Choosing attributes and levels for your DCE
The attributes and levels in a DCE determine the quality of the preference estimates. Poor attribute selection cannot be corrected in analysis.
How to select attributes and levels for a DCE, what makes a good attribute, and the common mistakes that compromise study validity.
Knowledge Base -> Foundations -> Methods & Academic
Ben White, 07.07.2026
The problem with attributes and levels
Attribute selection is the most consequential decision in DCE design. The attributes define what the study measures - if the wrong attributes are included, or the right attributes are described poorly, the preference estimates will not answer the research question regardless of how well the rest of the study is executed.
Levels define the range and granularity of variation in each attribute. Levels that are too close together produce insufficient variation to identify preferences; levels that are implausible reduce respondent engagement and produce biased estimates.
Why attribute selection determines study validity
Attribute selection errors are not recoverable in analysis. A study can have a perfectly efficient experimental design, rigorous fieldwork, and correct model specification, and still produce invalid estimates if the attributes do not reflect what actually drives choices.
This is why qualitative precursor research is not optional. Interviews or focus groups with members of the target population identify the attributes that matter, the language used to describe them, and the ranges of levels that respondents find credible.
Selecting attributes and levels in SurveyEngine
Step 1: Conduct qualitative research. Use interviews or focus groups with the target population to identify relevant attributes. Ask directly what factors influence their decisions, and probe for attributes that might be implicit or taken for granted.
Step 2: Apply attribute inclusion criteria. Each attribute must be: relevant to the decision, understandable to respondents, independently variable from other attributes, and policy-actionable. Exclude attributes that fail any of these criteria.

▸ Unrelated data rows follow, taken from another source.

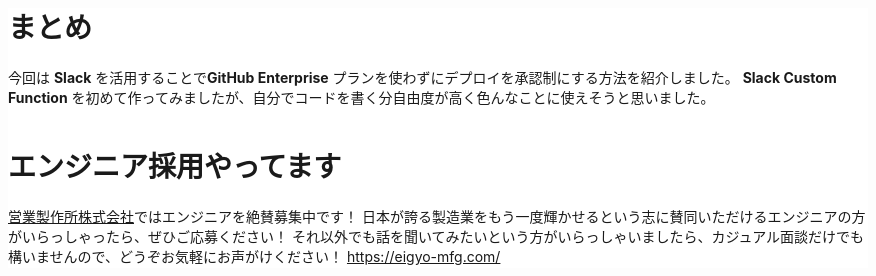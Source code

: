 # まとめ

今回は **Slack** を活用することで**GitHub Enterprise** プランを使わずにデプロイを承認制にする方法を紹介しました。
**Slack Custom Function** を初めて作ってみましたが、自分でコードを書く分自由度が高く色んなことに使えそうと思いました。

# エンジニア採用やってます

[営業製作所株式会社](<[リンクのURL](https://eigyo-mfg.com/)>)ではエンジニアを絶賛募集中です！
日本が誇る製造業をもう一度輝かせるという志に賛同いただけるエンジニアの方がいらっしゃったら、ぜひご応募ください！
それ以外でも話を聞いてみたいという方がいらっしゃいましたら、カジュアル面談だけでも構いませんので、どうぞお気軽にお声がけください！
https://eigyo-mfg.com/

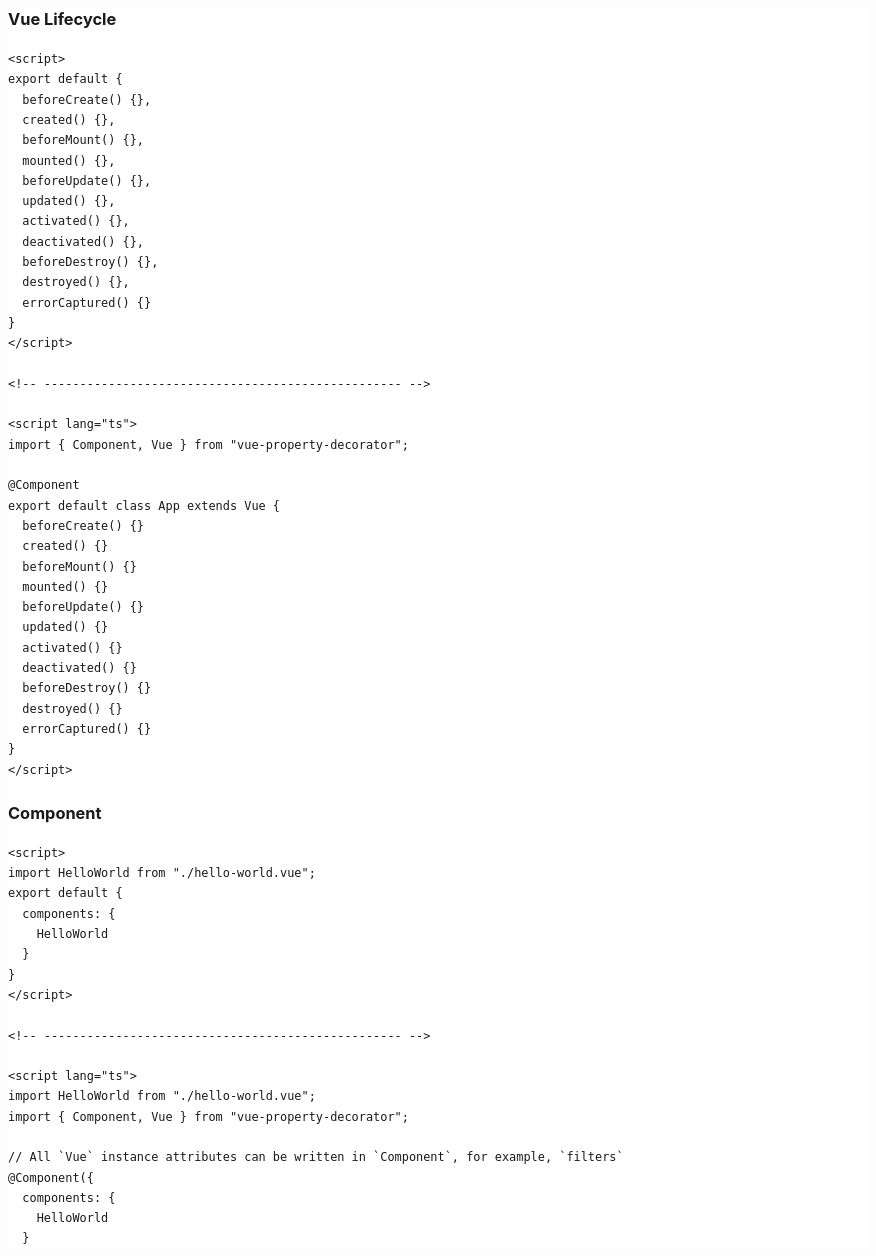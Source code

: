 ### Vue Lifecycle

```vue
<script>
export default {
  beforeCreate() {},
  created() {},
  beforeMount() {},
  mounted() {},
  beforeUpdate() {},
  updated() {},
  activated() {},
  deactivated() {},
  beforeDestroy() {},
  destroyed() {},
  errorCaptured() {}
}
</script>

<!-- -------------------------------------------------- -->

<script lang="ts">
import { Component, Vue } from "vue-property-decorator";

@Component
export default class App extends Vue {
  beforeCreate() {}
  created() {}
  beforeMount() {}
  mounted() {}
  beforeUpdate() {}
  updated() {}
  activated() {}
  deactivated() {}
  beforeDestroy() {}
  destroyed() {}
  errorCaptured() {}
}
</script>
```

### Component

```vue
<script>
import HelloWorld from "./hello-world.vue";
export default {
  components: {
    HelloWorld
  }
}
</script>

<!-- -------------------------------------------------- -->

<script lang="ts">
import HelloWorld from "./hello-world.vue";
import { Component, Vue } from "vue-property-decorator";

// All `Vue` instance attributes can be written in `Component`, for example, `filters`
@Component({
  components: {
    HelloWorld
  }
```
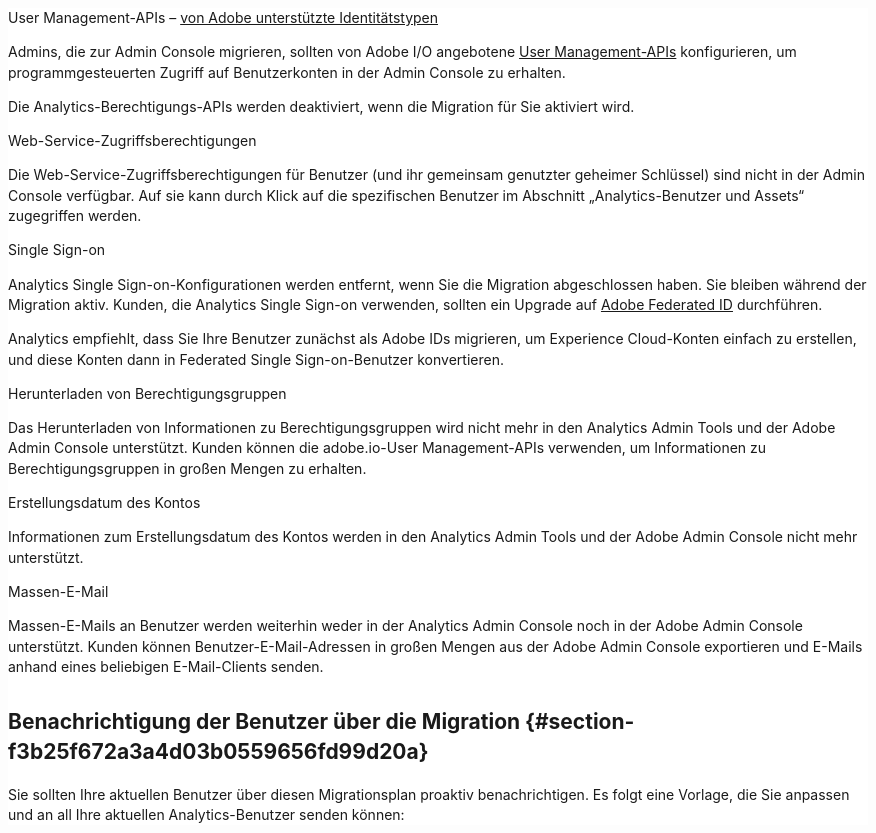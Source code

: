   <tr> 
   <td colname="col1"> <p>User Management-APIs – <a href="https://helpx.adobe.com/enterprise/help/identity.html" format="html" scope="external">von Adobe unterstützte Identitätstypen</a> </p> </td> 
   <td colname="col2"> <p> Admins, die zur Admin Console migrieren, sollten von Adobe I/O angebotene <a href="https://www.adobe.io/apis/cloudplatform/usermanagement/docs/gettingstarted.html" format="html" scope="external">User Management-APIs</a> konfigurieren, um programmgesteuerten Zugriff auf Benutzerkonten in der Admin Console zu erhalten. </p> <p>Die Analytics-Berechtigungs-APIs werden deaktiviert, wenn die Migration für Sie aktiviert wird. </p> </td> 
  </tr> 
  <tr> 
   <td colname="col1"> <p>Web-Service-Zugriffsberechtigungen </p> </td> 
   <td colname="col2"> <p> Die Web-Service-Zugriffsberechtigungen für Benutzer (und ihr gemeinsam genutzter geheimer Schlüssel) sind nicht in der Admin Console verfügbar. Auf sie kann durch Klick auf die spezifischen Benutzer im Abschnitt „Analytics-Benutzer und Assets“ zugegriffen werden. </p> </td> 
  </tr> 
  <tr> 
   <td colname="col1"> <p>Single Sign-on </p> </td> 
   <td colname="col2"> <p> Analytics Single Sign-on-Konfigurationen werden entfernt, wenn Sie die Migration abgeschlossen haben. Sie bleiben während der Migration aktiv. Kunden, die Analytics Single Sign-on verwenden, sollten ein Upgrade auf <a href="https://helpx.adobe.com/enterprise/help/identity.html" format="html" scope="external">Adobe Federated ID</a> durchführen. </p> <p>Analytics empfiehlt, dass Sie Ihre Benutzer zunächst als Adobe IDs migrieren, um Experience Cloud-Konten einfach zu erstellen, und diese Konten dann in Federated Single Sign-on-Benutzer konvertieren. </p> </td> 
  </tr> 
  <tr> 
   <td colname="col1"> <p>Herunterladen von Berechtigungsgruppen </p> </td> 
   <td colname="col2"> <p> Das Herunterladen von Informationen zu Berechtigungsgruppen wird nicht mehr in den Analytics Admin Tools und der Adobe Admin Console unterstützt. Kunden können die adobe.io-User Management-APIs verwenden, um Informationen zu Berechtigungsgruppen in großen Mengen zu erhalten. </p> </td> 
  </tr> 
  <tr> 
   <td colname="col1"> <p>Erstellungsdatum des Kontos </p> </td> 
   <td colname="col2"> <p>Informationen zum Erstellungsdatum des Kontos werden in den Analytics Admin Tools und der Adobe Admin Console nicht mehr unterstützt. </p> </td> 
  </tr> 
  <tr> 
   <td colname="col1"> <p>Massen-E-Mail </p> </td> 
   <td colname="col2"> <p>Massen-E-Mails an Benutzer werden weiterhin weder in der Analytics Admin Console noch in der Adobe Admin Console unterstützt. Kunden können Benutzer-E-Mail-Adressen in großen Mengen aus der Adobe Admin Console exportieren und E-Mails anhand eines beliebigen E-Mail-Clients senden. </p> </td> 
  </tr> 
 </tbody> 
</table>

## Benachrichtigung der Benutzer über die Migration {#section-f3b25f672a3a4d03b0559656fd99d20a}

Sie sollten Ihre aktuellen Benutzer über diesen Migrationsplan proaktiv benachrichtigen. Es folgt eine Vorlage, die Sie anpassen und an all Ihre aktuellen Analytics-Benutzer senden können:
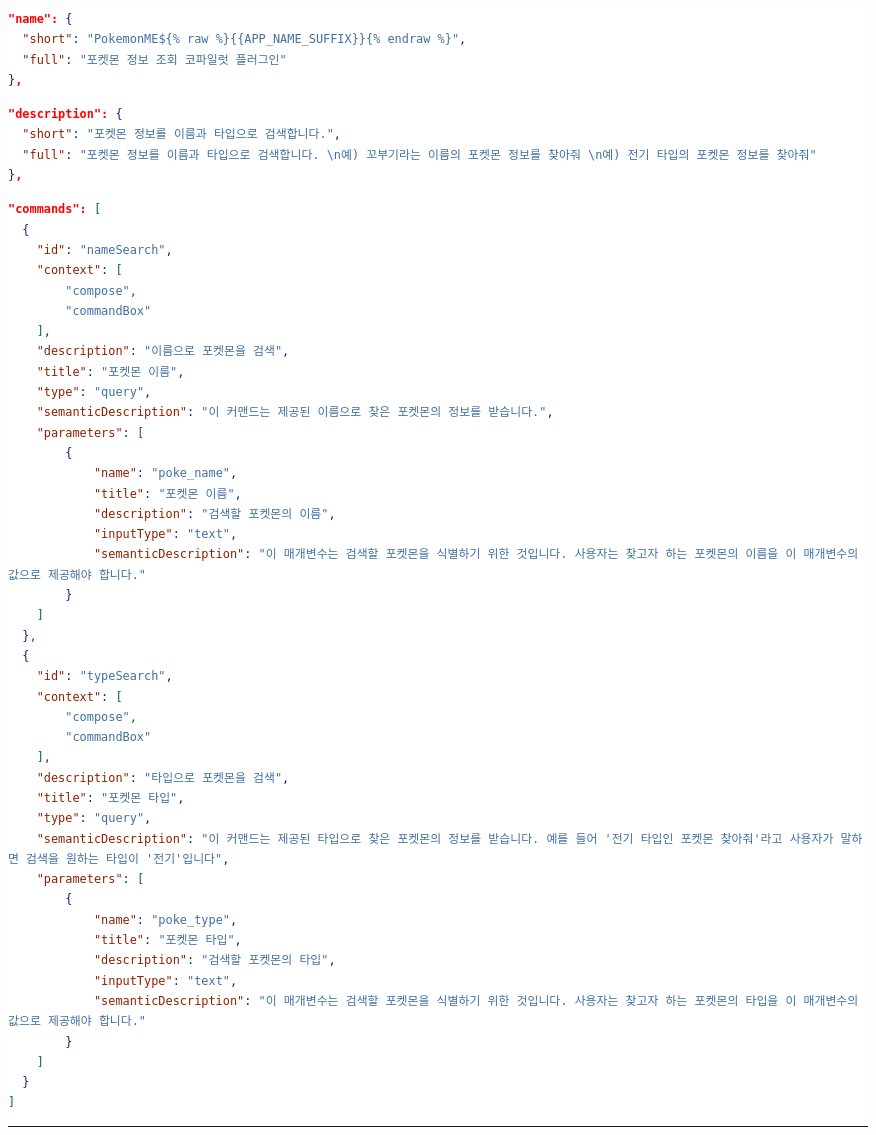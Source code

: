 
```json
"name": {
  "short": "PokemonME${% raw %}{{APP_NAME_SUFFIX}}{% endraw %}",
  "full": "포켓몬 정보 조회 코파일럿 플러그인"
},
```

```json
"description": {
  "short": "포켓몬 정보를 이름과 타입으로 검색합니다.",
  "full": "포켓몬 정보를 이름과 타입으로 검색합니다. \n예) 꼬부기라는 이름의 포켓몬 정보를 찾아줘 \n예) 전기 타입의 포켓몬 정보를 찾아줘"
},
```

```json
"commands": [
  {
    "id": "nameSearch",
    "context": [
        "compose",
        "commandBox"
    ],
    "description": "이름으로 포켓몬을 검색",
    "title": "포켓몬 이름",
    "type": "query",
    "semanticDescription": "이 커맨드는 제공된 이름으로 찾은 포켓몬의 정보를 받습니다.",
    "parameters": [
        {
            "name": "poke_name",
            "title": "포켓몬 이름",
            "description": "검색할 포켓몬의 이름",
            "inputType": "text",
            "semanticDescription": "이 매개변수는 검색할 포켓몬을 식별하기 위한 것입니다. 사용자는 찾고자 하는 포켓몬의 이름을 이 매개변수의 값으로 제공해야 합니다."
        }
    ]
  },
  {
    "id": "typeSearch",
    "context": [
        "compose",
        "commandBox"
    ],
    "description": "타입으로 포켓몬을 검색",
    "title": "포켓몬 타입",
    "type": "query",
    "semanticDescription": "이 커맨드는 제공된 타입으로 찾은 포켓몬의 정보를 받습니다. 예를 들어 '전기 타입인 포켓몬 찾아줘'라고 사용자가 말하면 검색을 원하는 타입이 '전기'입니다",
    "parameters": [
        {
            "name": "poke_type",
            "title": "포켓몬 타입",
            "description": "검색할 포켓몬의 타입",
            "inputType": "text",
            "semanticDescription": "이 매개변수는 검색할 포켓몬을 식별하기 위한 것입니다. 사용자는 찾고자 하는 포켓몬의 타입을 이 매개변수의 값으로 제공해야 합니다."
        }
    ]
  }
]
```

---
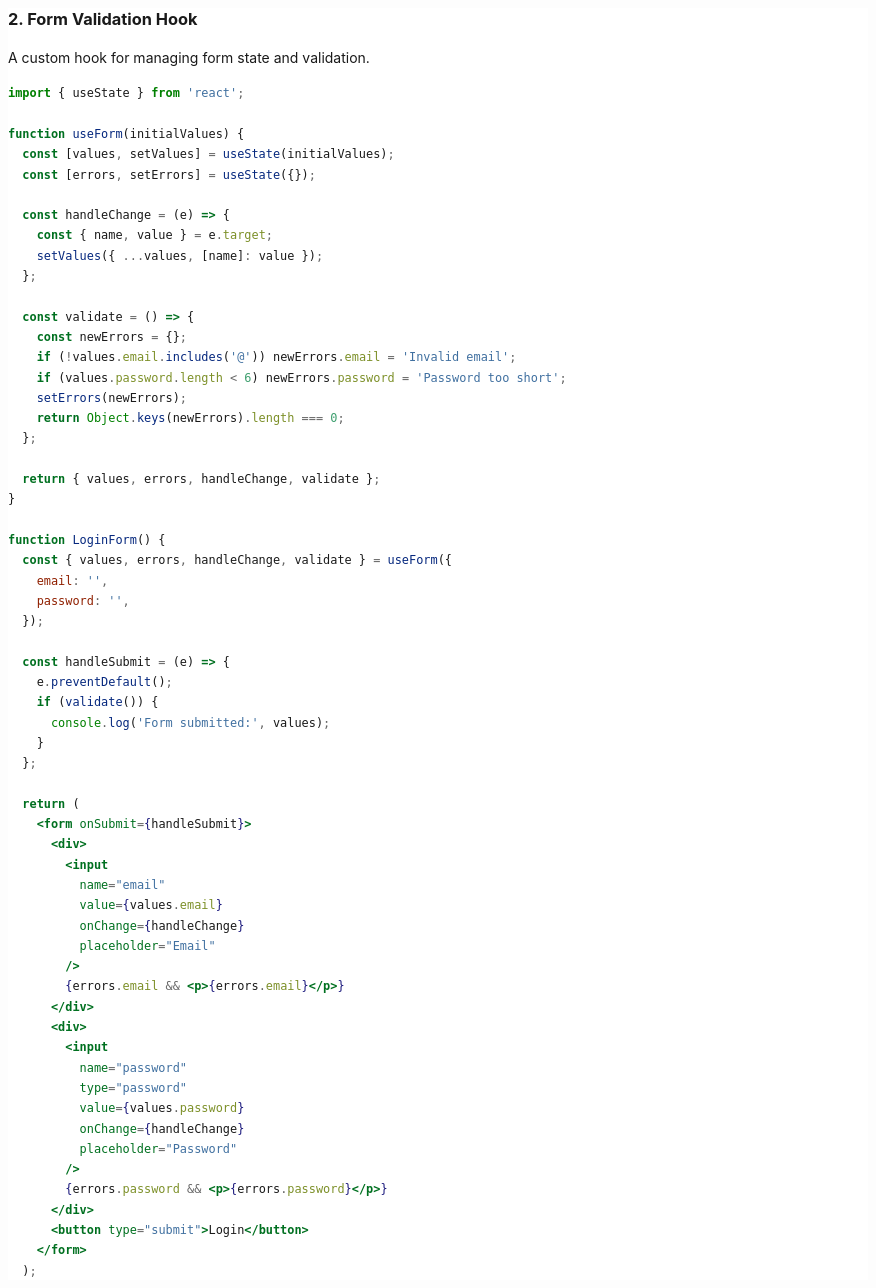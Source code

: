 ### 2. Form Validation Hook
A custom hook for managing form state and validation.

```jsx
import { useState } from 'react';

function useForm(initialValues) {
  const [values, setValues] = useState(initialValues);
  const [errors, setErrors] = useState({});

  const handleChange = (e) => {
    const { name, value } = e.target;
    setValues({ ...values, [name]: value });
  };

  const validate = () => {
    const newErrors = {};
    if (!values.email.includes('@')) newErrors.email = 'Invalid email';
    if (values.password.length < 6) newErrors.password = 'Password too short';
    setErrors(newErrors);
    return Object.keys(newErrors).length === 0;
  };

  return { values, errors, handleChange, validate };
}

function LoginForm() {
  const { values, errors, handleChange, validate } = useForm({
    email: '',
    password: '',
  });

  const handleSubmit = (e) => {
    e.preventDefault();
    if (validate()) {
      console.log('Form submitted:', values);
    }
  };

  return (
    <form onSubmit={handleSubmit}>
      <div>
        <input
          name="email"
          value={values.email}
          onChange={handleChange}
          placeholder="Email"
        />
        {errors.email && <p>{errors.email}</p>}
      </div>
      <div>
        <input
          name="password"
          type="password"
          value={values.password}
          onChange={handleChange}
          placeholder="Password"
        />
        {errors.password && <p>{errors.password}</p>}
      </div>
      <button type="submit">Login</button>
    </form>
  );
```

Step 3: Set level ranges. Levels should span the range of values respondents might realistically encounter, from the current or worst-case value to the best achievable improvement. Use quantitative values where possible rather than qualitative descriptors.
Step 4: Check for dominance. If one alternative is unambiguously better than all others across all attributes, respondents will always choose it regardless of the other alternatives. Dominated alternatives produce no useful preference data.
Worked example - treatment preference in oncology
A pharmaceutical company designing a patient preference study for a treatment with three dosing options - daily oral, weekly injection, monthly infusion - conducts eight cognitive interviews before the main study. Interviews reveal that administration frequency is less important to patients than injection site reactions and the requirement to attend a clinic.
The attribute list is revised from the clinical team's initial specification to include clinical attendance requirements and injection site reaction severity alongside the originally planned attributes. The revised study produces preference estimates that are directly relevant to the prescribing context and are accepted in the regulatory submission.
References
Lancsar, E. and Louviere, J. (2008). Conducting discrete choice experiments to inform healthcare decision making. PharmacoEconomics, 26(8), 661–677.
Mangham, L.J., Hanson, K. and McPake, B. (2009). How to do (or not to do)... Designing a discrete choice experiment for application in a low-income country. Health Policy and Planning, 24(2), 151–158.